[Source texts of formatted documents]

* * * * * * *

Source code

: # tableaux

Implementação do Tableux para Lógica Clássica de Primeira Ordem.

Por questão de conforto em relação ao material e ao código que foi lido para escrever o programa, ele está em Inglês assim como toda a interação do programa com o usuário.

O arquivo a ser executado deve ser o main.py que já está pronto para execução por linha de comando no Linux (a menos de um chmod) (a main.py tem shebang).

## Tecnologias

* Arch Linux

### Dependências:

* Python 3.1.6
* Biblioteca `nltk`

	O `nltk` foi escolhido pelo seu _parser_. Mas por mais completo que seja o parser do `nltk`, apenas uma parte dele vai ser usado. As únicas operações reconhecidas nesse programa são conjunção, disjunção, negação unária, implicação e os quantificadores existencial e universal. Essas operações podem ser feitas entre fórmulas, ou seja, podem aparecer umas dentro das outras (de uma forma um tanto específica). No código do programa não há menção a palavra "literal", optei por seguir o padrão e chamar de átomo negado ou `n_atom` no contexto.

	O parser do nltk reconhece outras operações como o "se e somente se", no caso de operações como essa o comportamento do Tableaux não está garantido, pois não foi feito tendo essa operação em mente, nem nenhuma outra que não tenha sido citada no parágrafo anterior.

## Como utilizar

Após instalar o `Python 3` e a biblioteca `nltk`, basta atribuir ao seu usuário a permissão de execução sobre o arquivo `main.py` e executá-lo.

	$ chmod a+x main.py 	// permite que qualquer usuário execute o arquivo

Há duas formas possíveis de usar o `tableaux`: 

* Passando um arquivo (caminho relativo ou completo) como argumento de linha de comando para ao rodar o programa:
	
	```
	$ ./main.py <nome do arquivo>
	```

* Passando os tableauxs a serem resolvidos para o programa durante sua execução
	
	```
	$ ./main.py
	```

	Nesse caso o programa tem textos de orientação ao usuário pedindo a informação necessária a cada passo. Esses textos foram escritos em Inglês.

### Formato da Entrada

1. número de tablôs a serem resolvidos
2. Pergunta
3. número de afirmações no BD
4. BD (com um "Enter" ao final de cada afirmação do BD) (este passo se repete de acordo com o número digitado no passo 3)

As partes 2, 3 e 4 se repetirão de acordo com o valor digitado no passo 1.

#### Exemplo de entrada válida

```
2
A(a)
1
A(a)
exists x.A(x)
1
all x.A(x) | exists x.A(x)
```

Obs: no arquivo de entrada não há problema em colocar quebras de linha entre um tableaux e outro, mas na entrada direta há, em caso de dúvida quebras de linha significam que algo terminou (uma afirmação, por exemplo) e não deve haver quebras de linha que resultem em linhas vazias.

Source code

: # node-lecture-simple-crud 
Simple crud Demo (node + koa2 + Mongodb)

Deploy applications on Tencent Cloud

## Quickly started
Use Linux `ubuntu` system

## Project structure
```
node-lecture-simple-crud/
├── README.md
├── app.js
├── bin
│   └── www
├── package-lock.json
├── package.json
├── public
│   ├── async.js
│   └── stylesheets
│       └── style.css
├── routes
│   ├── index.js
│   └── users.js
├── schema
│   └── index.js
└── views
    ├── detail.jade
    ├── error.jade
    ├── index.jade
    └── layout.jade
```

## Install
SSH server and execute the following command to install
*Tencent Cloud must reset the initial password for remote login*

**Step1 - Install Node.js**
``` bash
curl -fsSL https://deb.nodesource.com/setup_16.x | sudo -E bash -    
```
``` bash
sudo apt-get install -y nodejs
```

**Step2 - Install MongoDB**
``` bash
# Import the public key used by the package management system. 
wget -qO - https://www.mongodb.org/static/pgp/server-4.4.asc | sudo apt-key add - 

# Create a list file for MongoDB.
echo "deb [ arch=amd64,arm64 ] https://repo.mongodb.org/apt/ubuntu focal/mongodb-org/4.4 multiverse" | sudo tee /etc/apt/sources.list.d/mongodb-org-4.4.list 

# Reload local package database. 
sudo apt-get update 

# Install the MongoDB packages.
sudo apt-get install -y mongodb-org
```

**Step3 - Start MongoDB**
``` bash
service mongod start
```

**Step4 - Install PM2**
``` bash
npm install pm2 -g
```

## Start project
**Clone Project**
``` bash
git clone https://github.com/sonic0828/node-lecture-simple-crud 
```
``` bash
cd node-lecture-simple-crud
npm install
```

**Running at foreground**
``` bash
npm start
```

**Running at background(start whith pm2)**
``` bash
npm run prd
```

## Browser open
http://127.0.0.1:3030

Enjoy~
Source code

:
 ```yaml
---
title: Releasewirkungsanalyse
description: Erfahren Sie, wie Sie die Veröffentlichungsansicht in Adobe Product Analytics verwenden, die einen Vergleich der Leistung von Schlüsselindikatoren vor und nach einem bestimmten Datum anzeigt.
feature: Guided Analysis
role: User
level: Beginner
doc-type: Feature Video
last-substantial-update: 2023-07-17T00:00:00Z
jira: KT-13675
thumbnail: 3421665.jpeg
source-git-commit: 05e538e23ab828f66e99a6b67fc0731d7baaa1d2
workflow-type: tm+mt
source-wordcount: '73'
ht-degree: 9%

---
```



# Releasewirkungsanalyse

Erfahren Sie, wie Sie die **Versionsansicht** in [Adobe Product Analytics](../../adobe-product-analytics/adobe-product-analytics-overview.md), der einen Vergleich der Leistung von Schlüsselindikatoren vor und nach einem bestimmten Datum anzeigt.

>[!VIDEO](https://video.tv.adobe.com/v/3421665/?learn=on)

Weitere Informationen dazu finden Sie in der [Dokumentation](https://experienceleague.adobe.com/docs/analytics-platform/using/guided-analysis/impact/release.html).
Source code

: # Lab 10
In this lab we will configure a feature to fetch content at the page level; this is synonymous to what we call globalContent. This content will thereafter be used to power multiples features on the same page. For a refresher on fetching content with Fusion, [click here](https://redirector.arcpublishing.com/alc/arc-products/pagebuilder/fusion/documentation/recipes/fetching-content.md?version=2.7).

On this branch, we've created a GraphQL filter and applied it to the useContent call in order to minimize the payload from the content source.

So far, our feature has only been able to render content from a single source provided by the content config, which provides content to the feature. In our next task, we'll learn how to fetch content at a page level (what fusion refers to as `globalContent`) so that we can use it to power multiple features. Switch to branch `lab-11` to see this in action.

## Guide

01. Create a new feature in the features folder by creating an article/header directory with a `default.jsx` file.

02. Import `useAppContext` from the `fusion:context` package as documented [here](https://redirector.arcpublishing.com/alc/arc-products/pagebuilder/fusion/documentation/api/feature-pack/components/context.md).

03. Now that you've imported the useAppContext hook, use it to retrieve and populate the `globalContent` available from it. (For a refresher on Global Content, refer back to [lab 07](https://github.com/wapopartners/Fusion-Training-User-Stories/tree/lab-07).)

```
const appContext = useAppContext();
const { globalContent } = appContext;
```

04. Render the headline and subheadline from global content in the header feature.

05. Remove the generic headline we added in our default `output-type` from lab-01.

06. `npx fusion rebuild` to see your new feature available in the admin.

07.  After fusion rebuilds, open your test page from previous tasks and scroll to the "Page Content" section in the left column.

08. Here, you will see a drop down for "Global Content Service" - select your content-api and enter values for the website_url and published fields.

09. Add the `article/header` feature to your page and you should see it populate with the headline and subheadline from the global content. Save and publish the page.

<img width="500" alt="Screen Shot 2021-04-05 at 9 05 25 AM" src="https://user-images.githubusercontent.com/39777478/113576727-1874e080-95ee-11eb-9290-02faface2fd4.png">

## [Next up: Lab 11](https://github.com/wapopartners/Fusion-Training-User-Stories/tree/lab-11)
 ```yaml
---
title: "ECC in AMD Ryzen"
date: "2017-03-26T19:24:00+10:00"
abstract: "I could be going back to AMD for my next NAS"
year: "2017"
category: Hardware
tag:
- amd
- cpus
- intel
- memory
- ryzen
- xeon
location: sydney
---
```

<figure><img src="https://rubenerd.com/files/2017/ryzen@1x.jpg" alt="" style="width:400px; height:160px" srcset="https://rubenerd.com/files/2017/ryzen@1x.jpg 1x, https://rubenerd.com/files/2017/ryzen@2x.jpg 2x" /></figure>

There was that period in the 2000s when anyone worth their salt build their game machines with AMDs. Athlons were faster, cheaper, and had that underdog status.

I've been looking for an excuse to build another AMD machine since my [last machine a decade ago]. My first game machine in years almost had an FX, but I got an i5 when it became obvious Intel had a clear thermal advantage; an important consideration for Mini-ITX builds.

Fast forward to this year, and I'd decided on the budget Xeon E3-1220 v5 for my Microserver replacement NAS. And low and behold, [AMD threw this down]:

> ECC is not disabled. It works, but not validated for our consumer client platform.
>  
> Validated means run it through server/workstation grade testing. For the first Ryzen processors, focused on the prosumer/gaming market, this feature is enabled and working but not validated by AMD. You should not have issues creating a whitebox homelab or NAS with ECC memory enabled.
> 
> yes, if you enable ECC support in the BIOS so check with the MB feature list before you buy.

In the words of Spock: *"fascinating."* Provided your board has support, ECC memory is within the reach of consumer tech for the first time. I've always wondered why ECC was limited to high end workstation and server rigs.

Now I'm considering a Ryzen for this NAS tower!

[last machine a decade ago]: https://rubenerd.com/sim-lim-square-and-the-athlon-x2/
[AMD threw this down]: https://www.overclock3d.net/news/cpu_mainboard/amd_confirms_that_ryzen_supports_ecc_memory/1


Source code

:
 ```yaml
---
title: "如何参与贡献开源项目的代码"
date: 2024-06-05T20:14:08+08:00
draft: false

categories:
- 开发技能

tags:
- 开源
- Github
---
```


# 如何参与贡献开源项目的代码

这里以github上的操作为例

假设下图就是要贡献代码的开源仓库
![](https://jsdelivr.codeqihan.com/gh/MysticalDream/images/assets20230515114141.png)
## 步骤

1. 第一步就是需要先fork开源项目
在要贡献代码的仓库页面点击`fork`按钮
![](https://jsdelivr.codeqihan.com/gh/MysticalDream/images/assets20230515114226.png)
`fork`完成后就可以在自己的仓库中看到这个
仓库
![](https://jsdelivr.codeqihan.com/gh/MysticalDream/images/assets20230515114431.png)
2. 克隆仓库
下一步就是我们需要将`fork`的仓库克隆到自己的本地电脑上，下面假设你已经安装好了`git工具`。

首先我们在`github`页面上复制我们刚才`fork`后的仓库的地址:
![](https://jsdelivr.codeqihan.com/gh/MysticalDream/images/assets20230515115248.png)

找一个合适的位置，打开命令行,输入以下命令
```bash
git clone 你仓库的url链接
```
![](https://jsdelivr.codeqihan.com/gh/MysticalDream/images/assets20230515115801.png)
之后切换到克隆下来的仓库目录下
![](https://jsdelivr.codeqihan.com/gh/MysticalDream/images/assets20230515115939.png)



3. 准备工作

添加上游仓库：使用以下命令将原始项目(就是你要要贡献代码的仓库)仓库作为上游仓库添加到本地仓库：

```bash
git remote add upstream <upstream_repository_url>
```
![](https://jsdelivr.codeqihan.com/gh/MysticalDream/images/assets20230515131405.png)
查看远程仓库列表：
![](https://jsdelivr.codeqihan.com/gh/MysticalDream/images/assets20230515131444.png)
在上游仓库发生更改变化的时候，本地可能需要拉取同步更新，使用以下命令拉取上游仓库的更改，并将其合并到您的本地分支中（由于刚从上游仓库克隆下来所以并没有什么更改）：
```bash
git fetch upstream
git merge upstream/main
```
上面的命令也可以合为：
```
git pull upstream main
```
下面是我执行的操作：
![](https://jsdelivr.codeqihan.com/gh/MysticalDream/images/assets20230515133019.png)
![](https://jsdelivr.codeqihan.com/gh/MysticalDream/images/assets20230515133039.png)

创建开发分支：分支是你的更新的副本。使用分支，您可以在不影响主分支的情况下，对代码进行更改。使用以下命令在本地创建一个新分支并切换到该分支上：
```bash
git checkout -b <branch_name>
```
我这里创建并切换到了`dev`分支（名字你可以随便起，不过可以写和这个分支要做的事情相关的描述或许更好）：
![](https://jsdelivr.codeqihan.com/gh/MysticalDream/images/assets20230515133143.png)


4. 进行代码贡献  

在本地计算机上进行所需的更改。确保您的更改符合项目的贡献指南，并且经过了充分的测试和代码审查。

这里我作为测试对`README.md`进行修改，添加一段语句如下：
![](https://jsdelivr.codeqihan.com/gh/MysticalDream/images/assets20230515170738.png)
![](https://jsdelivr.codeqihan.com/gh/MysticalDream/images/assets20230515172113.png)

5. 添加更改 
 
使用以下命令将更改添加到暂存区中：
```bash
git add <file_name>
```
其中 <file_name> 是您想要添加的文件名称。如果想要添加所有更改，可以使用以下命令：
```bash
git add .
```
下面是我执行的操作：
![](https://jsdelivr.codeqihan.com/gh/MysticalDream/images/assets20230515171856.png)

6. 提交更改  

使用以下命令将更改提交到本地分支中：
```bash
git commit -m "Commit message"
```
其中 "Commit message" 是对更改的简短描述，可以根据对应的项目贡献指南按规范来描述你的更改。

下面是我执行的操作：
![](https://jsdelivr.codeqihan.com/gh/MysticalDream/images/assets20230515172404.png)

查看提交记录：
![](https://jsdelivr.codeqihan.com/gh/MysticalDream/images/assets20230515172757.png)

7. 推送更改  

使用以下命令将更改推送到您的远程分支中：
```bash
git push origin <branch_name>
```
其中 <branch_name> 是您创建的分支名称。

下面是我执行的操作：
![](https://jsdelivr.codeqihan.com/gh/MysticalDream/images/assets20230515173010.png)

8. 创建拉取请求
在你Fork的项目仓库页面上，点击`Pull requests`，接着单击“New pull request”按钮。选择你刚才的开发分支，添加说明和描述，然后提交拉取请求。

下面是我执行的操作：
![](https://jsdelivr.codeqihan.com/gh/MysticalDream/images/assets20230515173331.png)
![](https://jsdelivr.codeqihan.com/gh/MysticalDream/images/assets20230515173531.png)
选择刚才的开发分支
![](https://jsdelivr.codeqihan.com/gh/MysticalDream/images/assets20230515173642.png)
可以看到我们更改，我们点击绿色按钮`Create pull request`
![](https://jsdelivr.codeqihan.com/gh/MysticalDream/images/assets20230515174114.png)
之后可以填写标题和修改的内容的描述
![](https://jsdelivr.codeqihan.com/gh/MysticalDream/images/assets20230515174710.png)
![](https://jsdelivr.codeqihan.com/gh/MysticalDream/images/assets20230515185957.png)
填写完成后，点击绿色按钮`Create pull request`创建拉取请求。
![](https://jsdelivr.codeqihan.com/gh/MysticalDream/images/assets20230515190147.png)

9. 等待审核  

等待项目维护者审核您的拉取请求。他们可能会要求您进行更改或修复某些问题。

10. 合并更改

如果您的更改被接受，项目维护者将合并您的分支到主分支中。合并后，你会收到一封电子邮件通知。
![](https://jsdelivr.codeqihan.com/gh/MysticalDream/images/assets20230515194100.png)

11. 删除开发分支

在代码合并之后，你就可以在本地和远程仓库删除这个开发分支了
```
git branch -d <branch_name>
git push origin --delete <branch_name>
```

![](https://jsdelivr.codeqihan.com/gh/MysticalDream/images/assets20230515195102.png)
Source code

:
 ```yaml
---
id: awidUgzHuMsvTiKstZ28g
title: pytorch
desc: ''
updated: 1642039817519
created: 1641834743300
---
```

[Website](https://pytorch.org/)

* * * * * * *

Among the lines above, find those with the word "resolvidos". Copy them.

RESULT OF THIS TASK:
* Passando os tableauxs a serem resolvidos para o programa durante sua execução
1. número de tablôs a serem resolvidos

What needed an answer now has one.